- _Brief_
Pictures aside, each entry has to be returned exactly as it stands.

- _Plain-text document sources_
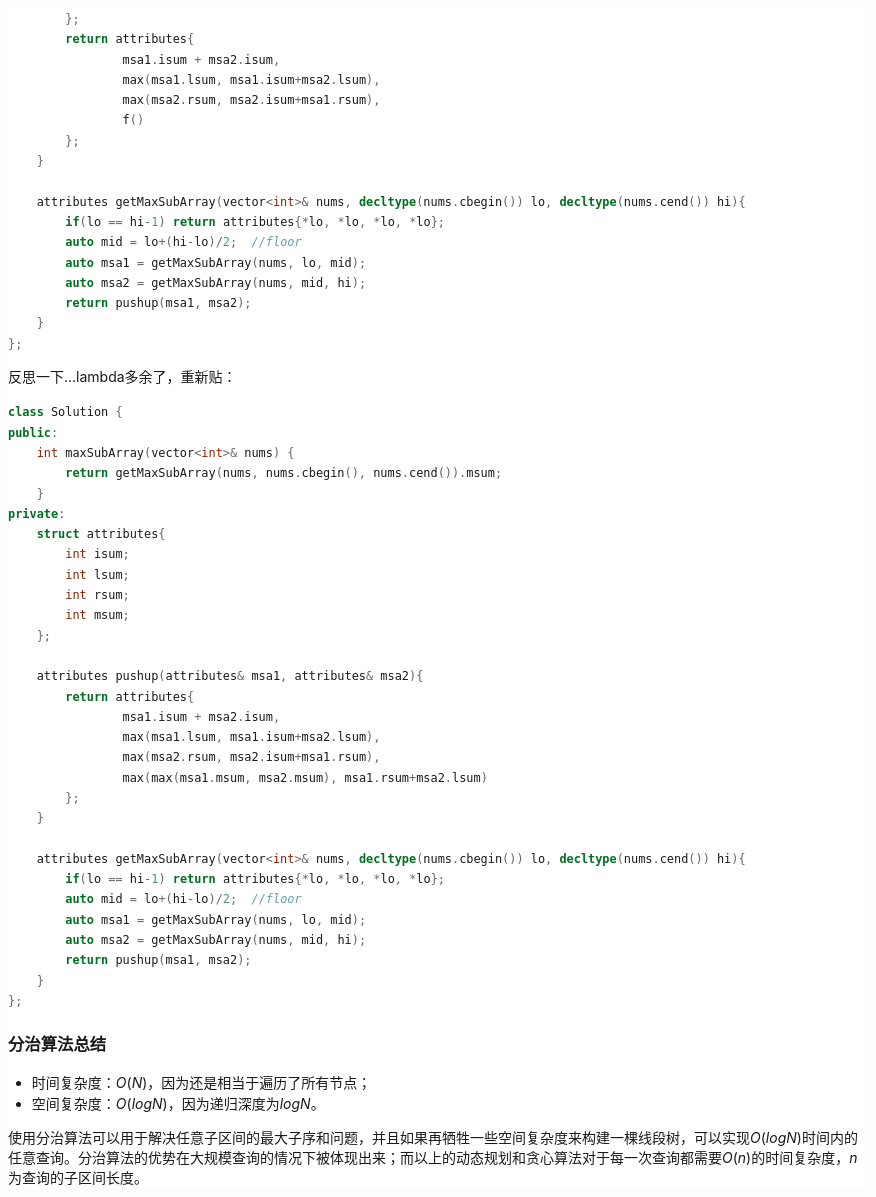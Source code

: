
 ```c++
        };
        return attributes{
                msa1.isum + msa2.isum,
                max(msa1.lsum, msa1.isum+msa2.lsum),
                max(msa2.rsum, msa2.isum+msa1.rsum),
                f()
        };
    }

    attributes getMaxSubArray(vector<int>& nums, decltype(nums.cbegin()) lo, decltype(nums.cend()) hi){
        if(lo == hi-1) return attributes{*lo, *lo, *lo, *lo};
        auto mid = lo+(hi-lo)/2;  //floor
        auto msa1 = getMaxSubArray(nums, lo, mid);
        auto msa2 = getMaxSubArray(nums, mid, hi);
        return pushup(msa1, msa2);
    }
};
```

反思一下...lambda多余了，重新贴：

```c++
class Solution {
public:
    int maxSubArray(vector<int>& nums) {
        return getMaxSubArray(nums, nums.cbegin(), nums.cend()).msum;
    }
private:
    struct attributes{
        int isum;
        int lsum;
        int rsum;
        int msum;
    };

    attributes pushup(attributes& msa1, attributes& msa2){
        return attributes{
                msa1.isum + msa2.isum,
                max(msa1.lsum, msa1.isum+msa2.lsum),
                max(msa2.rsum, msa2.isum+msa1.rsum),
                max(max(msa1.msum, msa2.msum), msa1.rsum+msa2.lsum)
        };
    }

    attributes getMaxSubArray(vector<int>& nums, decltype(nums.cbegin()) lo, decltype(nums.cend()) hi){
        if(lo == hi-1) return attributes{*lo, *lo, *lo, *lo};
        auto mid = lo+(hi-lo)/2;  //floor
        auto msa1 = getMaxSubArray(nums, lo, mid);
        auto msa2 = getMaxSubArray(nums, mid, hi);
        return pushup(msa1, msa2);
    }
};
```

### 分治算法总结

- 时间复杂度：$O(N)$，因为还是相当于遍历了所有节点；
- 空间复杂度：$O(logN)$，因为递归深度为$logN$。

使用分治算法可以用于解决任意子区间的最大子序和问题，并且如果再牺牲一些空间复杂度来构建一棵线段树，可以实现$O(logN)$时间内的任意查询。分治算法的优势在大规模查询的情况下被体现出来；而以上的动态规划和贪心算法对于每一次查询都需要$O(n)$的时间复杂度，$n$为查询的子区间长度。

- _Reply_
Source code

:
 ```c++
        };
        return attributes{
                msa1.isum + msa2.isum,
                max(msa1.lsum, msa1.isum+msa2.lsum),
                max(msa2.rsum, msa2.isum+msa1.rsum),
                f()
        };
    }

    attributes getMaxSubArray(vector<int>& nums, decltype(nums.cbegin()) lo, decltype(nums.cend()) hi){
        if(lo == hi-1) return attributes{*lo, *lo, *lo, *lo};
        auto mid = lo+(hi-lo)/2;  //floor
        auto msa1 = getMaxSubArray(nums, lo, mid);
        auto msa2 = getMaxSubArray(nums, mid, hi);
        return pushup(msa1, msa2);
    }
};
```

反思一下...lambda多余了，重新贴：

```c++
class Solution {
public:
    int maxSubArray(vector<int>& nums) {
        return getMaxSubArray(nums, nums.cbegin(), nums.cend()).msum;
    }
private:
    struct attributes{
        int isum;
        int lsum;
        int rsum;
        int msum;
    };

    attributes pushup(attributes& msa1, attributes& msa2){
        return attributes{
                msa1.isum + msa2.isum,
                max(msa1.lsum, msa1.isum+msa2.lsum),
                max(msa2.rsum, msa2.isum+msa1.rsum),
                max(max(msa1.msum, msa2.msum), msa1.rsum+msa2.lsum)
        };
    }

    attributes getMaxSubArray(vector<int>& nums, decltype(nums.cbegin()) lo, decltype(nums.cend()) hi){
        if(lo == hi-1) return attributes{*lo, *lo, *lo, *lo};
        auto mid = lo+(hi-lo)/2;  //floor
        auto msa1 = getMaxSubArray(nums, lo, mid);
        auto msa2 = getMaxSubArray(nums, mid, hi);
        return pushup(msa1, msa2);
    }
};
```

### 分治算法总结

- 时间复杂度：$O(N)$，因为还是相当于遍历了所有节点；
- 空间复杂度：$O(logN)$，因为递归深度为$logN$。

使用分治算法可以用于解决任意子区间的最大子序和问题，并且如果再牺牲一些空间复杂度来构建一棵线段树，可以实现$O(logN)$时间内的任意查询。分治算法的优势在大规模查询的情况下被体现出来；而以上的动态规划和贪心算法对于每一次查询都需要$O(n)$的时间复杂度，$n$为查询的子区间长度。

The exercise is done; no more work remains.